In what follows, you will read about women like the woman beaten by soldiers on the street at midnight, who is now sustaining her dissociated life in an asylum; or the girls’ high school student who was assaulted by a group of soldiers and has now completely lost the meaning of life. We can see from such offenses and injuries as these, committed solely against females, what the military junta really was. The reason why we describe in this book in detail how the women of Gwangju were victimized is to derive a historically important lesson by exposing the truth of the military junta’s unpardonable wrongdoings although they tried to wipe out the proof of it.
On the day of May 18th, the main street of Gwangju City was a field of death. Both the persons who suffered and the persons who committed violence were no more human beings. The junta wielded arms like savage brutes and the regular citizens, women as well as men, were like driving beasts. In short, the law of the jungle prevailed. In a situation where one is forced to live as a beast, the women of Gwangju City struggled in a frenzy to be human and redeem life as human beings. They are still not free from the psychological shock and the trauma of that day. Their agony of mind is also caused by their husbands, whose groaning under the fetters of history is getting worse, to say nothing of the repentance and the consciousness of debt to the dead as survivors of the tragedy.

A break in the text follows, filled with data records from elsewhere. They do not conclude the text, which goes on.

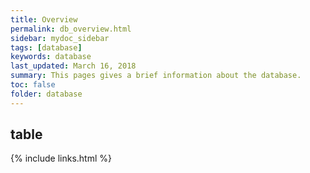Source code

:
 ```yaml
---
title: Overview
permalink: db_overview.html
sidebar: mydoc_sidebar
tags: [database]
keywords: database
last_updated: March 16, 2018
summary: This pages gives a brief information about the database.
toc: false
folder: database
---
```


## table

{% include links.html %}
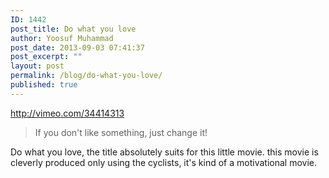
 ```yaml
---
ID: 1442
post_title: Do what you love
author: Yoosuf Muhammad
post_date: 2013-09-03 07:41:37
post_excerpt: ""
layout: post
permalink: /blog/do-what-you-love/
published: true
---
```

http://vimeo.com/34414313



<blockquote>If you don't like something, just change it!
</blockquote>


Do what you love, the title absolutely suits for this little movie. this movie is cleverly produced only using the cyclists, it's kind of a motivational movie.
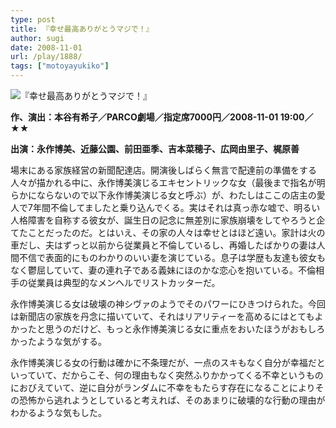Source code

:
 ```yaml
---
type: post
title: 『幸せ最高ありがとうマジで！』
author: sugi
date: 2008-11-01
url: /play/1888/
tags: ["motoyayukiko"]
---
```

<img src="/images/play/20081101.jpg" alt="『幸せ最高ありがとうマジで！』" class="alignleft" />

**作、演出：本谷有希子／PARCO劇場／指定席7000円／2008-11-01 19:00／★★**

**出演：永作博美、近藤公園、前田亜季、吉本菜穂子、広岡由里子、梶原善**

場末にある家族経営の新聞配達店。開演後しばらく無言で配達前の準備をする人々が描かれる中に、永作博美演じるエキセントリックな女（最後まで指名が明らかにならないので以下永作博美演じる女と呼ぶ）が、わたしはここの店主の愛人で7年間不倫してましたと乗り込んでくる。実はそれは真っ赤な嘘で、明るい人格障害を自称する彼女が、誕生日の記念に無差別に家族崩壊をしてやろうと企てたことだったのだ。とはいえ、その家の人々は幸せとはほど遠い。家計は火の車だし、夫はずっと以前から従業員と不倫しているし、再婚したばかりの妻は人間不信で表面的にものわかりのいい妻を演じている。息子は学歴も友達も彼女もなく鬱屈していて、妻の連れ子である義妹にほのかな恋心を抱いている。不倫相手の従業員は典型的なメンヘルでリストカッターだ。

永作博美演じる女は破壊の神シヴァのようでそのパワーにひきつけられた。今回は新聞店の家族を丹念に描いていて、それはリアリティーを高めるにはとてもよかったと思うのだけど、もっと永作博美演じる女に重点をおいたほうがおもしろかったような気がする。

永作博美演じる女の行動は確かに不条理だが、一点のスキもなく自分が幸福だといっていて、だからこそ、何の理由もなく突然ふりかかってくる不幸というものにおびえていて、逆に自分がランダムに不幸をもたらす存在になることによりその恐怖から逃れようとしていると考えれば、そのあまりに破壊的な行動の理由がわかるような気もした。
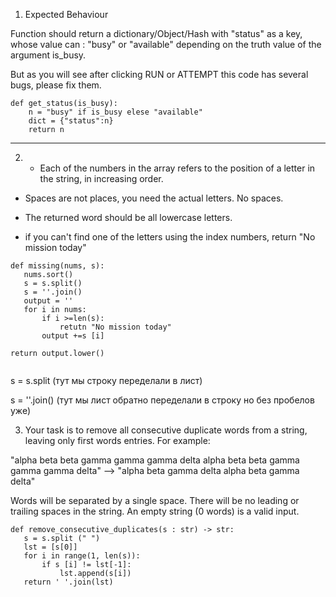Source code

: 1) Expected Behaviour

Function should return a dictionary/Object/Hash with "status" as a key, whose value can : "busy" or "available" depending on the truth value of the argument is_busy.

But as you will see after clicking RUN or ATTEMPT this code has several bugs, please fix them.

```
def get_status(is_busy):
    n = "busy" if is_busy elese "available"
    dict = {"status":n}
    return n
 ```
 ___________________________________________________________
 
2) - Each of the numbers in the array refers to the position of a letter in the string, in increasing order.

- Spaces are not places, you need the actual letters. No spaces.

- The returned word should be all lowercase letters.

- if you can't find one of the letters using the index numbers, return "No mission today"

 ```
def missing(nums, s):
    nums.sort()
    s = s.split()
    s = ''.join()
    output = ''
    for i in nums:
        if i >=len(s):
            retutn "No mission today"
        output +=s [i]
        
return output.lower()
    
 ```
 
 s = s.split (тут мы строку переделали в лист)
 
 s = ''.join() (тут мы лист обратно переделали в строку но без пробелов уже)
 
 
 
3)  Your task is to remove all consecutive duplicate words from a string, leaving only first words entries. For example:

"alpha beta beta gamma gamma gamma delta alpha beta beta gamma gamma gamma delta" --> "alpha beta gamma delta alpha beta gamma delta"

Words will be separated by a single space. There will be no leading or trailing spaces in the string. An empty string (0 words) is a valid input.
    
 ```
 def remove_consecutive_duplicates(s : str) -> str:
    s = s.split (" ")
    lst = [s[0]]
    for i in range(1, len(s)):
        if s [i] != lst[-1]:
            lst.append(s[i])
    return ' '.join(lst)
    
 ```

A number of wives have become the prey of their husband’s violence, but they have nothing to do but to put up with it. The government authorities, from the very nature of things, should bear the responsibility for all this kind of privation. For, if the junta had not committed the wrongdoings of brutality or if they had not stigmatized the citizens as rioters, ordinary peaceful homes would not have been visited by such horrible misery.
The Women’s Association of Gwangju and Jeonnam Province published this book because this kind of problem should be shared with all other women. We realized through the Gwangju Citizen’s resistance that women could be the main constituents in the development of history. This event brought about a great change in the conventional belief that women are inferior to men in ability. The consciousness that “We women are citizens, as equal to anything as men” was actually realized by the Uprising. In fact, there was no organized guidance bureau at that time which was supposed to take charge of the concentration of women’s power in a mass, but the Uprising provided a moment to be conscious of feministic problems in particular and social reform in general. Through this book, we want to criticize the common historical tendency of making light of women’s role during the Resistance and conversely, to emphasize the great importance of their role. For, by doing so, we can properly establish the meaning of the Gwangju Democratic Uprising in terms of national history.
At the time of the Uprising, there were many women who were ruled out of productive social activity and tied down to housework. This is the very reason that they could form the spearhead of advance during the Uprising. Many fell as unknown flowers do, and so much the more conspicuous their sacrifice is. This book is dedicated to the souls who passed away as flowers plucked in the bud, and to those who are still suffering from their wounds due to the Gwangju event. We would like to dedicate this book to these women. And we make our deepest acknowledgement to the many people who helped us both materially and morally in the making of this book.